Shown here in earlier action, junior Walter Peppelman took three consecutive matches to emerge the champion of the 157-pound weight class on Sunday at the Keystone Classic in Philadelphia, Penn. The co-captain defeated foes from VMI, Appalachian State, and Princeton en route to the title.
On Sunday the Harvard wrestling team competed at the Keystone Classic in Philadelphia, Penn., where the squad’s top performers showed their opponents anything but brotherly love.
The Crimson placed five members of its squad within the top six in their respective weight classes, with co-captain Walter Peppelman taking the title at 157 pounds, and junior Steven Keith and sophomore Cameron Croy dropping close title bouts to both take second place at 133 pounds and 184 pounds, respectively. Harvard earned fifth place out of 11 squads in the overall team standings.
After mustering a third-place finish at last weekend’s Binghamton Open, No. 1 seeded Peppelman rebounded to defeat No. 3 Dan Kolodzik of Princeton. In the final matchup, Peppelman took an early 2-0 lead and never looked back, eventually shutting out his opponent, 3-0. Throughout the day, Peppelman gave up just one point in his three matchups.
“He did a great job,” Harvard coach Jay Weiss said. “He looked good, and he looked strong. In the finals, he controlled the match ... and he wasn’t getting threatened much.”
Earlier in the day, Peppelman received a bye in the first round as a result of his seeding before earning an impressive fall just eight seconds into the match against Virginia Military Institute’s Ted Gottwald. After his quick finish, Peppelman earned a 4-1 decision against No. 5 seed Chip Powell of Appalachian State, who had pinned his first opponent at the 0:40 mark and earned a technical fall in his second-round bout. Peppelman’s three wins brought his collegiate career record to 70-27.
Similarly to Peppelman, No. 2 seed Keith finished in third place last week, but the 133-pounder went one better this weekend, falling in the championship match to No. 1 seed Brian Ortenzio from Penn after being put in an early hole.
“Compared to last weekend, I feel like I just moved significantly better on my feet,” Keith said. “I opened up and just wasn’t nervous about anything. I just went out there and wrestled as hard as I could, and it helped me get one spot better.”

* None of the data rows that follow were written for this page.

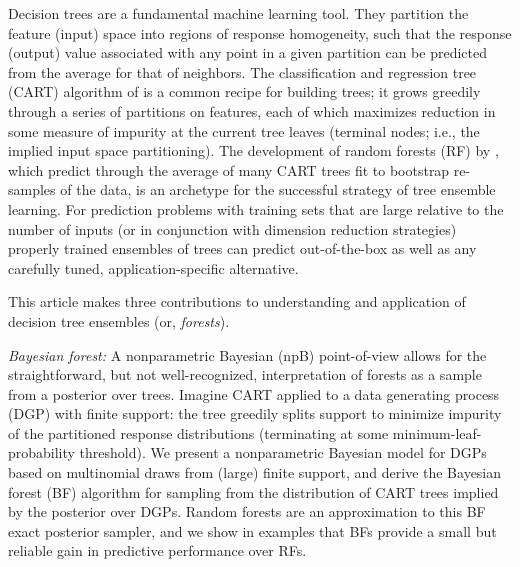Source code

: \documentclass{article}
\begin{document}
Decision trees are a fundamental machine learning tool. They partition the
feature (input) space into regions of response homogeneity, such that the
response (output) value associated with any point in a given partition can be
predicted from the average for that of neighbors. The classification and
regression tree (CART) algorithm of \cite{breiman_classification_1984} is a
common recipe for building trees; it grows greedily through a series of
partitions on features, each of which maximizes reduction in some measure of
impurity at the current tree leaves (terminal nodes; i.e., the implied input
space partitioning). The development of random forests (RF) by
\cite{breiman_random_2001}, which predict through the average of many CART
trees fit to bootstrap re-samples of the data, is an archetype for the
successful strategy of tree ensemble learning. For prediction problems with
training sets that are large relative to the number of inputs (or in
conjunction with dimension reduction strategies) properly trained ensembles of
trees can predict out-of-the-box as well as any carefully tuned,
application-specific alternative.

This article makes three contributions to understanding and application of
decision tree ensembles (or, \textit{forests}).


\textit{Bayesian forest:}  A nonparametric Bayesian (npB) point-of-view
allows for the straightforward, but not well-recognized, interpretation of
forests as a sample from a posterior over trees. Imagine CART applied to a
data generating process (DGP) with finite support: the tree greedily splits
support to minimize impurity of the partitioned response distributions
(terminating at some minimum-leaf-probability threshold). We present a
nonparametric Bayesian model for DGPs based on multinomial draws from
(large) finite support, and derive the Bayesian forest (BF) algorithm for
sampling from the distribution of CART trees implied by the posterior over
DGPs.  Random forests are an approximation to this BF exact posterior sampler,
and we show in examples that BFs provide a small but reliable gain in
predictive performance over RFs.
\end{document}
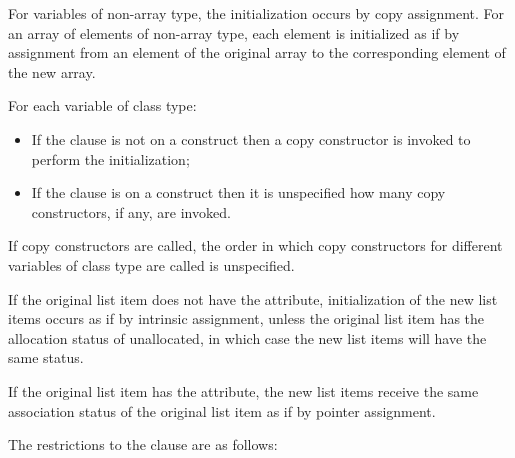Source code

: \begin{ccppspecific}
For variables of non-array type, the initialization occurs by copy assignment. For an
array of elements of non-array type, each element is initialized as if by assignment from
an element of the original array to the corresponding element of the new array.
\end{ccppspecific}
%
\begin{cppspecific}
For each variable of class type:
\begin{itemize}
\item If the  clause is not on a  construct then a copy constructor is invoked to perform the initialization;
\item If the  clause is on a  construct then it is unspecified how many copy constructors, if any, are invoked.
\end{itemize}
If copy constructors are called, the order in which copy constructors for different variables of class type are called is unspecified.
\end{cppspecific}
%
\begin{fortranspecific}
If the original list item does not have the  attribute, initialization of the new
list items occurs as if by intrinsic assignment, unless the original list item has the
allocation status of unallocated, in which case the new list items will have the
same status.

If the original list item has the  attribute, the new list items receive the same
association status of the original list item as if by pointer assignment.
\end{fortranspecific}
%
\restrictions
The restrictions to the  clause are as follows:

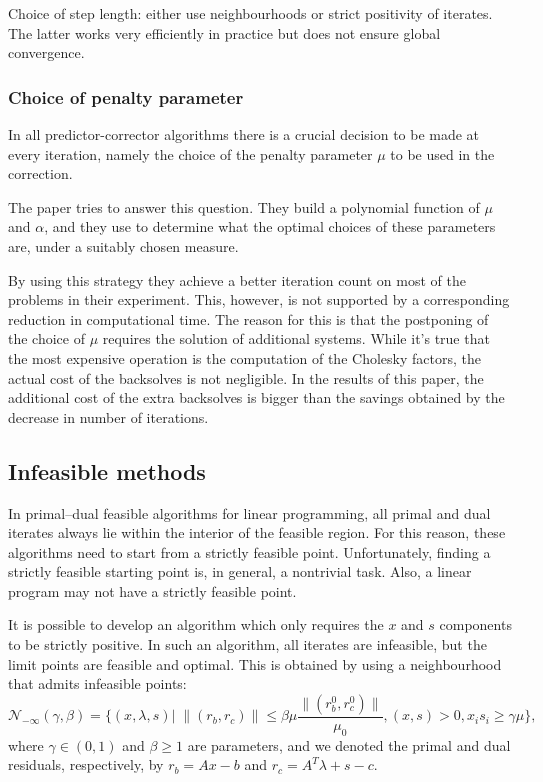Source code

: \hrulefill

Choice of step length: either use neighbourhoods or strict 
positivity of iterates. The latter works very efficiently 
in practice but does not ensure global convergence.

%
%
\subsubsection{Choice of penalty parameter}

In all predictor-corrector algorithms there is a crucial decision 
to be made at every iteration, namely the choice of the penalty 
parameter $\mu$ to be used in the correction.

The paper \cite{VillasBoasPerin} tries to answer this question. 
They build a polynomial function of $\mu$ and $\alpha$, and they 
use to determine what the optimal choices of these parameters are, 
under a suitably chosen measure.

By using this strategy they achieve a better iteration count on 
most of the problems in their experiment. This, however, is not 
supported by a corresponding reduction in computational time. 
The reason for this is that the postponing of the choice of $\mu$ 
requires the solution of additional systems. While it's true that 
the most expensive operation is the computation of the Cholesky 
factors, the actual cost of the backsolves is not negligible. 
In the results of this paper, the additional cost of the extra 
backsolves is bigger than the savings obtained by the decrease 
in number of iterations.

%
%
\subsection{Infeasible methods}

In primal--dual feasible algorithms for linear programming, 
all primal and dual iterates always lie within the interior 
of the feasible region. For this reason, these algorithms 
need to start from a strictly feasible point. Unfortunately, 
finding a strictly feasible starting point is, in general, 
a nontrivial task. Also, a linear program may not have a 
strictly feasible point.

It is possible to develop an algorithm which only requires 
the $x$ and $s$ components to be strictly positive. In such 
an algorithm, all iterates are infeasible, but the limit points 
are feasible and optimal. This is obtained by using a 
neighbourhood that admits infeasible points:
\[
\mathcal{N}_{-\infty}(\gamma,\beta) =\{ (x,\lambda,s) | \; \|(r_b,r_c)\| \le \beta\mu \frac{\|(r_b^0,r_c^0)\|}{\mu_0}, (x,s)>0, x_is_i \ge \gamma\mu \},
\]
where $\gamma\in (0,1)$ and $\beta \ge 1$ are parameters, and 
we denoted the primal and dual residuals, respectively, by 
$r_b = Ax-b$ and $r_c = A^T\lambda+s-c$.


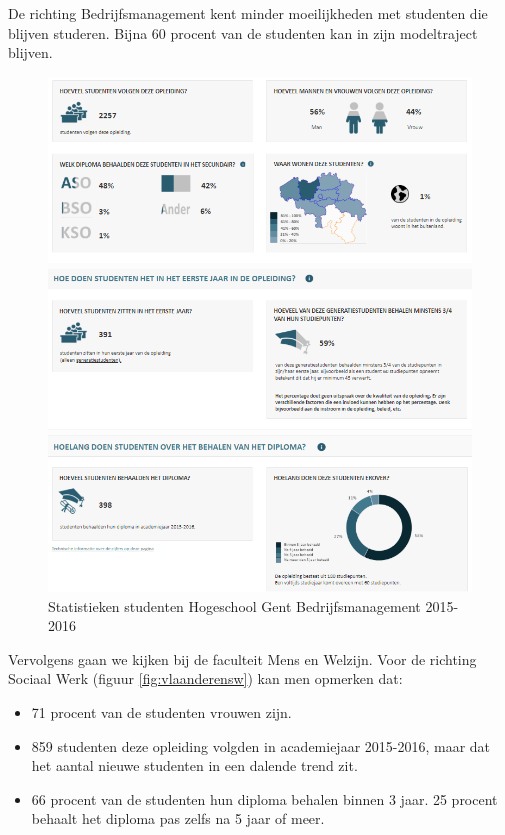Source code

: De richting Bedrijfsmanagement kent minder moeilijkheden met studenten die blijven studeren. Bijna 60 procent van de studenten kan in zijn modeltraject blijven.

\begin{figure}
	\includegraphics[width=\textwidth]
	{img/vlaanderen_bm.png}
	\caption{Statistieken studenten Hogeschool Gent Bedrijfsmanagement 2015-2016
		\autocite{Onderwijs.vlaanderen.be2017}}
	\label{fig:vlaanderenbm}
\end{figure}

Vervolgens gaan we kijken bij de faculteit Mens en Welzijn. Voor de richting Sociaal Werk (figuur \ref{fig:vlaanderensw}) kan men opmerken dat:
\begin{itemize}
	\item 71 procent van de studenten vrouwen zijn.
	\item 859 studenten deze opleiding volgden in academiejaar 2015-2016, maar dat het aantal nieuwe studenten in een dalende trend zit.
	\item 66 procent van de studenten hun diploma behalen binnen 3 jaar. 25 procent behaalt het diploma pas zelfs na 5 jaar of meer.
\end{itemize}

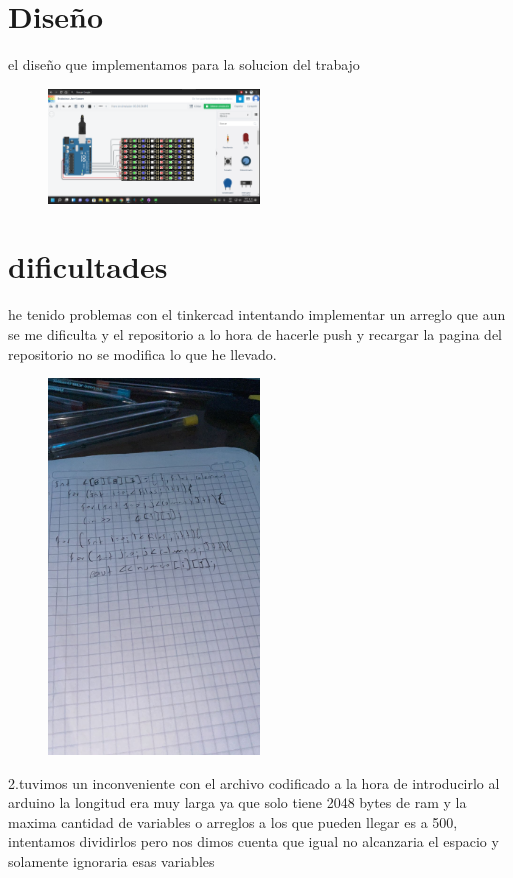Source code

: \documentclass{article}
\begin{document}
\section{Diseño}
el diseño que implementamos para la solucion del trabajo
\begin{figure}
\includegraphics[width=0.5\textwidth]{image1.png}
\end{figure}
\section{dificultades}
he tenido problemas con el tinkercad intentando implementar un arreglo que aun se me dificulta y el repositorio a lo hora de hacerle push y recargar la pagina del repositorio no se modifica lo que he llevado.
\begin{figure}
\centering
\includegraphics[width=0.5\textwidth]{1.jpeg}
\end{figure}
2.tuvimos un inconveniente con el archivo codificado a la hora de introducirlo al arduino la longitud era muy larga ya que solo tiene 2048 bytes de ram y la maxima cantidad de variables o arreglos a los que pueden llegar es a 500, intentamos dividirlos pero nos dimos cuenta que igual no alcanzaria el espacio y solamente ignoraria esas variables 
\end{document}
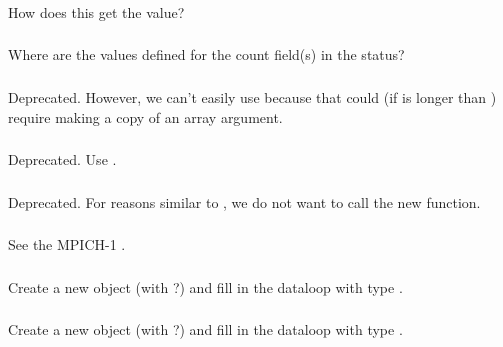 \documentclass{article}
\begin{document}
\subsubsection{}
How does this get the value?

\subsubsection{}
Where are the values defined for the count field(s) in the status?

\subsubsection{}
Deprecated.  However, we can't easily use 
because that could (if  is longer than ) require
making a copy of an array argument.

\subsubsection{}
Deprecated.  Use .

\subsubsection{}
Deprecated.  For reasons similar to , we do not want
to call the new function.

\subsubsection{}
See the MPICH-1 .

\subsubsection{}
Create a new object (with ?) and fill in the dataloop
with type .  

\subsubsection{}
Create a new object (with ?) and fill in the dataloop
with type .
\end{document}
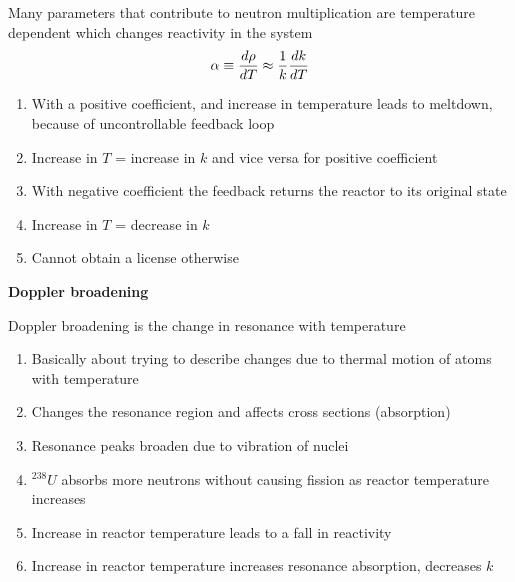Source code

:\documentclass[aspectratio=1610,pdftex,dvipsnames,compress,xcolor={dvipsnames}]{beamer}
\begin{document}
\addtocounter{framenumber}{-1} 
\begin{frame}{Many parameters that contribute to neutron multiplication are temperature dependent which changes reactivity in the system}
    \begin{equation}
        \LARGE
        \alpha \equiv \frac{d\rho}{dT} \approx \frac{1}{k} \frac{dk}{dT}
    \end{equation}

    \vspace*{\fill}

    \begin{enumerate}[series=outerlist,topsep=0pt,itemsep=21pt,leftmargin=*,label=(\arabic*)]
        \item[]With a positive coefficient, and increase in temperature leads to meltdown, because of uncontrollable feedback loop
        \item[]Increase in $T$ = increase in $k$ and vice versa for positive coefficient
        \item[]With negative coefficient the feedback returns the reactor to its original state
        \item[]Increase in $T$ = decrease in $k$
        \item[]Cannot obtain a license otherwise
    \end{enumerate}
\end{frame}


\begin{frame}[plain]{}
    \centering\LARGE\textbf{Doppler broadening}
\end{frame}


\addtocounter{framenumber}{-1} 
\begin{frame}{Doppler broadening is the change in resonance with temperature}
    \begin{enumerate}[series=outerlist,topsep=0pt,itemsep=21pt,leftmargin=*,label=(\arabic*)]
        \item[]Basically about trying to describe changes due to thermal motion of atoms with temperature
        \item[]Changes the resonance region and affects cross sections (absorption)
        \item[]Resonance peaks broaden due to vibration of nuclei
        \item[]$^{238}U$ absorbs more neutrons without causing fission as reactor temperature increases
        \item[]Increase in reactor temperature leads to a fall in reactivity
        \item[]Increase in reactor temperature increases resonance absorption, decreases $k$
    \end{enumerate}
\end{frame}
\end{document}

Ortenzio got out to an early 2-0 lead with a takedown, but Keith responded with an escape to bring the score back to 2-1. In the second period, Ortenzio earned a pair of back points to increase his lead to 6-2. Despite Keith’s best efforts to make a comeback, Ortenzio held on for a 6-5 decision over Keith.
The final Crimson squad member to make the finals was No. 2 seed Croy, who lost an overtime matchup to No. 1 seed Andrew Trotman from Appalachian State. The 184-pounder made quick work of his opponents in his first two matches, earning a 10-4 decision over Jon Hartley from Appalachian State and a 12-4 major decision against No. 6 Dan Santoro from Princeton.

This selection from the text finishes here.